When supposed pro-democracy leaders offer authoritarianism-lite as an alternative to real-deal authoritarians, it hurts all of us in the long run and loses elections in the short run. Working people are smart, and we know this country isn’t working for the vast majority of us. It may seem clever to appeal to conservatives or win celebrity endorsements, but anyone who wants our votes is better off fighting for the things we want instead—like healthcare for everyone, stronger labor unions, and affordable housing.
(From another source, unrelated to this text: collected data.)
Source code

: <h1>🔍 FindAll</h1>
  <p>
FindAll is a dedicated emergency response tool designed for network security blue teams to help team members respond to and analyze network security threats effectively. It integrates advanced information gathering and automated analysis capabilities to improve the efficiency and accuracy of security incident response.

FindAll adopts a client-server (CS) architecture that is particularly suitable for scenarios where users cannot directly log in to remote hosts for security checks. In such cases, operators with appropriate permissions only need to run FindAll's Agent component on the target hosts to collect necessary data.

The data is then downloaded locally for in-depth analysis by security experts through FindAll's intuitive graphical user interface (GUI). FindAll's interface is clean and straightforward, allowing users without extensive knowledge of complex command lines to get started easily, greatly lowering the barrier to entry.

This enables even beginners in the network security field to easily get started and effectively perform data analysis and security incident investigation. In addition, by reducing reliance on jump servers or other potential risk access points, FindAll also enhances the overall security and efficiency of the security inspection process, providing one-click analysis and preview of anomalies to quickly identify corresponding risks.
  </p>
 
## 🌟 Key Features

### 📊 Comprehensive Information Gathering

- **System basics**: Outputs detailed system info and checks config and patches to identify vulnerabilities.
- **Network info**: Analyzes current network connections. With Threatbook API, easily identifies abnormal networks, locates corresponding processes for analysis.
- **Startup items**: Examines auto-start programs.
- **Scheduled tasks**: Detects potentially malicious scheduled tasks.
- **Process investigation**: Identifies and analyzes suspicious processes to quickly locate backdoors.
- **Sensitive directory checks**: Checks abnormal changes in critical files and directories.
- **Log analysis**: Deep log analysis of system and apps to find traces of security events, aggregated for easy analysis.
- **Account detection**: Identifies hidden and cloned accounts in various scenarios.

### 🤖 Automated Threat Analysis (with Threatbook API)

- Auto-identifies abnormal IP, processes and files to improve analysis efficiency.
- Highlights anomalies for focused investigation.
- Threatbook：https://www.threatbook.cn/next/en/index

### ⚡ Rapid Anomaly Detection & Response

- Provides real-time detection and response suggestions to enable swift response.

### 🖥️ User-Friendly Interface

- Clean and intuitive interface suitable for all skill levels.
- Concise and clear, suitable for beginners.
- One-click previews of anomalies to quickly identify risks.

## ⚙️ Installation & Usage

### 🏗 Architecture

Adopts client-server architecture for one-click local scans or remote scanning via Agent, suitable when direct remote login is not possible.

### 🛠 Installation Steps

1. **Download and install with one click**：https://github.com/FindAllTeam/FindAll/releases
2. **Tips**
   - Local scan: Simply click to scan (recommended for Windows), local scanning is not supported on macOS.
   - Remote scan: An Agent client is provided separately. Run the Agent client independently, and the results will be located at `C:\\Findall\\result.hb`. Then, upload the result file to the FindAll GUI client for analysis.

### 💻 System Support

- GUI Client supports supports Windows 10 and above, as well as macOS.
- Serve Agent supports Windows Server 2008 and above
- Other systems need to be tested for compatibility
This is not the first existential authoritarian threat in American history. Rural people stood at Standing Rock this decade, led by Native American elders. Black rural people were on the frontlines of the movement for civil rights 50 years ago in the South. Fifty years before that, Black, white, and immigrant miners formed a Redneck Army and fought authoritarian coal companies in Appalachia. Freedpeople, many in the countryside, built democracy and fought the resurgent Confederacy during Reconstruction.
We are tired. From coal and natural gas operators to pharmaceutical companies and corrupt politicians, we are used to outsiders squeezing us for our labor and then skipping town. The record from those battles is clear. Change will require collective, bodily courage – from the most vulnerable, and against the most powerful. No shortcuts. We aren’t looking for handouts or lectures or messaging suggestions. But we could really use more comrades.
An invitation.
There is well-earned anger and resentment in rural America. But the overwhelming spirit we uncovered this year from rural volunteer leaders was hunger. Hunger for support, hunger for camaraderie, hunger to not be so alone. We have real wisdom too, earned under the thumb of self-described constitutional sheriffs and neo-Nazi school board members. Part of what makes us worth your time and talent is that we are used to doing a lot with a little. We take big swings and tinker in our basements. Necessity is the mother of invention.
So often the people with the least are made to risk the most. But it doesn’t have to be that way.
What if we never had another conversation about rural America without rural Americans? What if foundations transferred wealth (buildings, newspapers, land), not just temporary salaries or program costs? What if big donations were made as a match to local membership dues, so that money power and people power both effectively came from the base? What if the lion’s share of attention and resources went to groups led by the people who have the least? What if boards and coalitions and leadership teams were majority-led by people without college degrees? What if our calendars were overrun by meetings with working-class folks facing live threats?
What if we never had another conversation about rural America without rural Americans?
And, what if we sought out the riskiest alliances and investments, instead of the safest? That’s what some folks are trying to do in small towns, and they’ll take all the help they can get.
Over the next few months and years, we will be given every reason to isolate ourselves, to retreat to our corners. This letter is an invitation to those who might be interested in doing the opposite. For national leaders looking for rural allies but aren’t sure where to start, drop us a line. For rural freedom fighters who are feeling alone, you aren’t.